10. Search between Dates Using Daterange:

By using daterange search operator you can find the latest information on a search term. By using the operator, we can find the results within a specific date range. The Julian date format is used in the daterange operator.

  • Operator: [term1] daterange : xxxxx - xxxxx
  • Example: Themelsle daterange: 19001- 19365

Google Search Operator Tips & Tricks

There are various tips and tricks for Google search operator:

  1. Audit your HTTP-> HTTPS transition
  2. Chain together operator combos
  3. Hunt down plagiarized content

1. Audit your HTTP->HTTPS Transition

The task of switching a website from HTTP to HTTPS can be difficult.
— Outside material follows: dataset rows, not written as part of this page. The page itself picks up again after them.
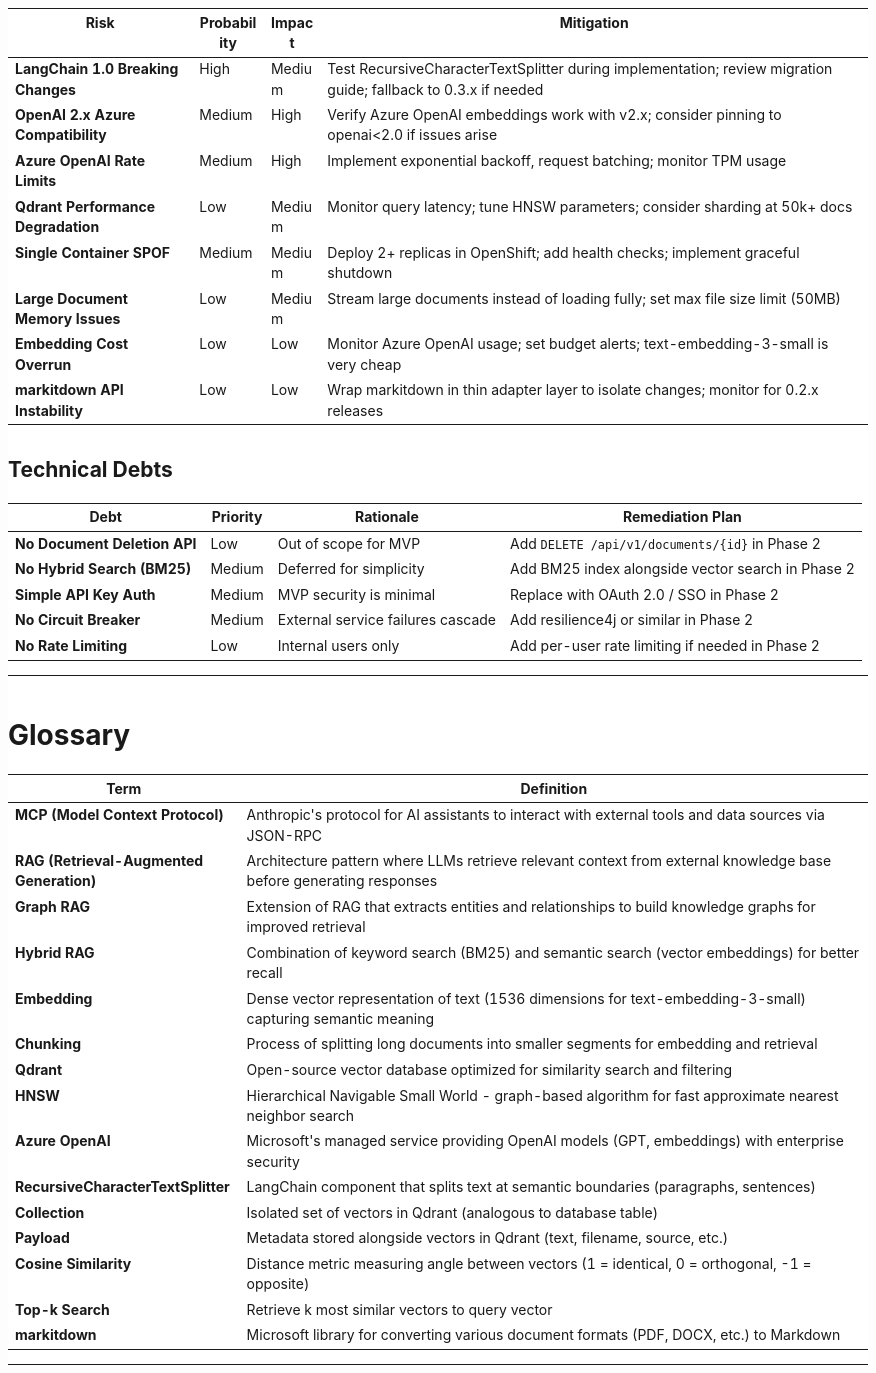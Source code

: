 | Risk | Probability | Impact | Mitigation |
|------|-------------|--------|------------|
| **LangChain 1.0 Breaking Changes** | High | Medium | Test RecursiveCharacterTextSplitter during implementation; review migration guide; fallback to 0.3.x if needed |
| **OpenAI 2.x Azure Compatibility** | Medium | High | Verify Azure OpenAI embeddings work with v2.x; consider pinning to openai<2.0 if issues arise |
| **Azure OpenAI Rate Limits** | Medium | High | Implement exponential backoff, request batching; monitor TPM usage |
| **Qdrant Performance Degradation** | Low | Medium | Monitor query latency; tune HNSW parameters; consider sharding at 50k+ docs |
| **Single Container SPOF** | Medium | Medium | Deploy 2+ replicas in OpenShift; add health checks; implement graceful shutdown |
| **Large Document Memory Issues** | Low | Medium | Stream large documents instead of loading fully; set max file size limit (50MB) |
| **Embedding Cost Overrun** | Low | Low | Monitor Azure OpenAI usage; set budget alerts; text-embedding-3-small is very cheap |
| **markitdown API Instability** | Low | Low | Wrap markitdown in thin adapter layer to isolate changes; monitor for 0.2.x releases |

## Technical Debts

| Debt | Priority | Rationale | Remediation Plan |
|------|----------|-----------|------------------|
| **No Document Deletion API** | Low | Out of scope for MVP | Add `DELETE /api/v1/documents/{id}` in Phase 2 |
| **No Hybrid Search (BM25)** | Medium | Deferred for simplicity | Add BM25 index alongside vector search in Phase 2 |
| **Simple API Key Auth** | Medium | MVP security is minimal | Replace with OAuth 2.0 / SSO in Phase 2 |
| **No Circuit Breaker** | Medium | External service failures cascade | Add resilience4j or similar in Phase 2 |
| **No Rate Limiting** | Low | Internal users only | Add per-user rate limiting if needed in Phase 2 |

---

# Glossary

| Term | Definition |
|------|------------|
| **MCP (Model Context Protocol)** | Anthropic's protocol for AI assistants to interact with external tools and data sources via JSON-RPC |
| **RAG (Retrieval-Augmented Generation)** | Architecture pattern where LLMs retrieve relevant context from external knowledge base before generating responses |
| **Graph RAG** | Extension of RAG that extracts entities and relationships to build knowledge graphs for improved retrieval |
| **Hybrid RAG** | Combination of keyword search (BM25) and semantic search (vector embeddings) for better recall |
| **Embedding** | Dense vector representation of text (1536 dimensions for text-embedding-3-small) capturing semantic meaning |
| **Chunking** | Process of splitting long documents into smaller segments for embedding and retrieval |
| **Qdrant** | Open-source vector database optimized for similarity search and filtering |
| **HNSW** | Hierarchical Navigable Small World - graph-based algorithm for fast approximate nearest neighbor search |
| **Azure OpenAI** | Microsoft's managed service providing OpenAI models (GPT, embeddings) with enterprise security |
| **RecursiveCharacterTextSplitter** | LangChain component that splits text at semantic boundaries (paragraphs, sentences) |
| **Collection** | Isolated set of vectors in Qdrant (analogous to database table) |
| **Payload** | Metadata stored alongside vectors in Qdrant (text, filename, source, etc.) |
| **Cosine Similarity** | Distance metric measuring angle between vectors (1 = identical, 0 = orthogonal, -1 = opposite) |
| **Top-k Search** | Retrieve k most similar vectors to query vector |
| **markitdown** | Microsoft library for converting various document formats (PDF, DOCX, etc.) to Markdown |

---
Check your progress again by seeing how many pages Google has indexed for each type. On your root domain, use "site:" operator and then exclude HTTPS pages with "-inurl:" For example, site: -inurl: https.

It helps you to track down any stragglers or discover pages that Google might not have re-crawled.

2. Chain Together Operator Combos

Mostly, any combination of text searches, advanced operators, and basic operators can be chained together.

For example, "nikola tesla" intitle: "top 10 ..115 facts" inurl:2017

The above search result returns the exact match of "Nikola Tesla", have the phrase "Top (X) facts" in the title, where X ranges from 10 to 15, are on and have "2017" somewhere in the URL.

3. Hunt Down Plagiarized Content

We can find the uniqueness of the content or if anyone is plagiarizing your content. From your phrase, use a unique phrase and place it in a quote after an "intext:" operator, and exclude our own site "-site:"…

Similarly, for the long exact-match phrase, we can use "intitle:" to find the duplicate copies of your content.